Every line of the material below that contains the string "reports" must appear in the answer.

#####

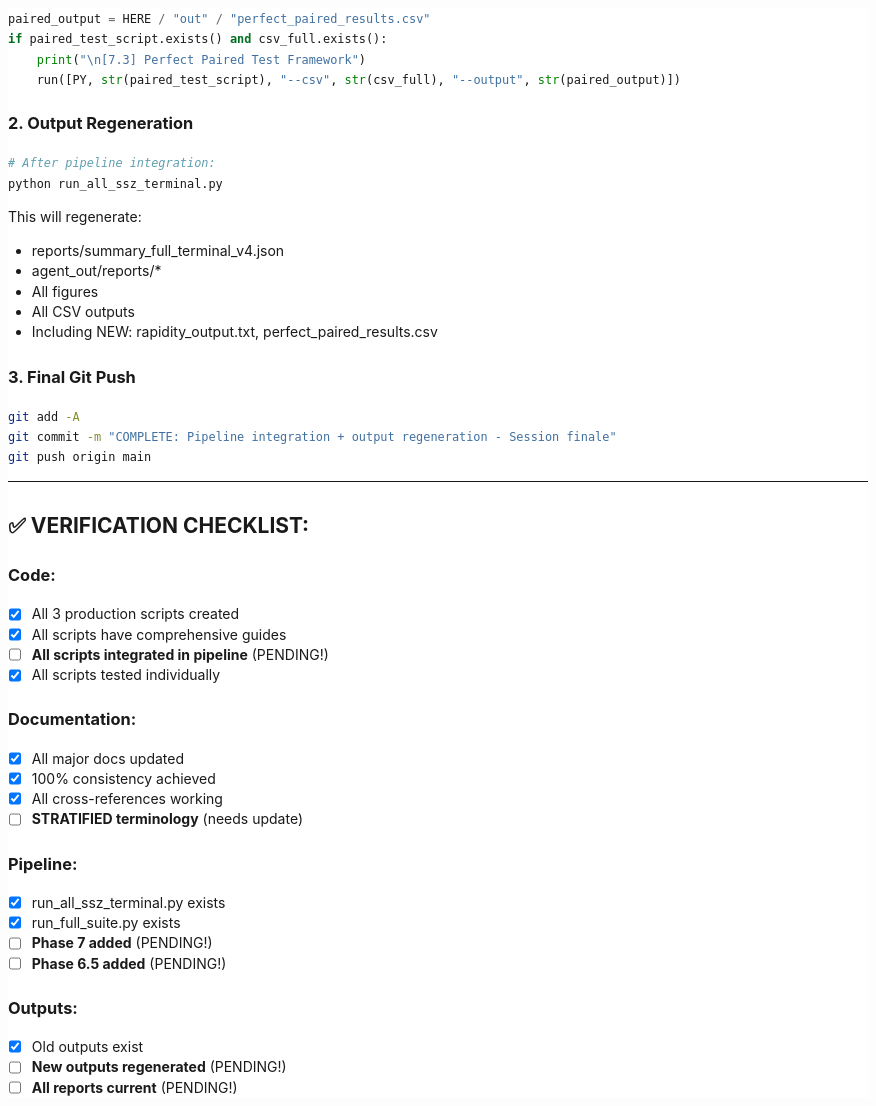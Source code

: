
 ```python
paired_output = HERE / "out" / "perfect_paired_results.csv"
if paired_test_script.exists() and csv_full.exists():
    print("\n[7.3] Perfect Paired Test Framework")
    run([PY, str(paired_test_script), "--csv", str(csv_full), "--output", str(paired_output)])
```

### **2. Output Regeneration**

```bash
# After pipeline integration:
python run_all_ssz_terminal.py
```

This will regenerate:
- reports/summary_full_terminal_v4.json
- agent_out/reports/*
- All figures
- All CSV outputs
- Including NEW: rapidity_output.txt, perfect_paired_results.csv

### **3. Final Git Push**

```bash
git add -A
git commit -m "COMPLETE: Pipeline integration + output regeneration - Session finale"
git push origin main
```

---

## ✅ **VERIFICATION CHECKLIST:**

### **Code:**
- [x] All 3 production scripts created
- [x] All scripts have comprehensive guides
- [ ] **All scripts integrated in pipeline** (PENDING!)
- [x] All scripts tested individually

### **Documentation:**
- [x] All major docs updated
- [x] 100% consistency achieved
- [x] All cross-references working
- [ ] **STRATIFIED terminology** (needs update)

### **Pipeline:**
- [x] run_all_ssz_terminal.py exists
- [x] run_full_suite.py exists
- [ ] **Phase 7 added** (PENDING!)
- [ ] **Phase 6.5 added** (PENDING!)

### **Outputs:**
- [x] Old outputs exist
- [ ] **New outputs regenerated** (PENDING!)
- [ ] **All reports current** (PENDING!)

#####

Exercise response
- reports/summary_full_terminal_v4.json
- agent_out/reports/*
- [ ] **All reports current** (PENDING!)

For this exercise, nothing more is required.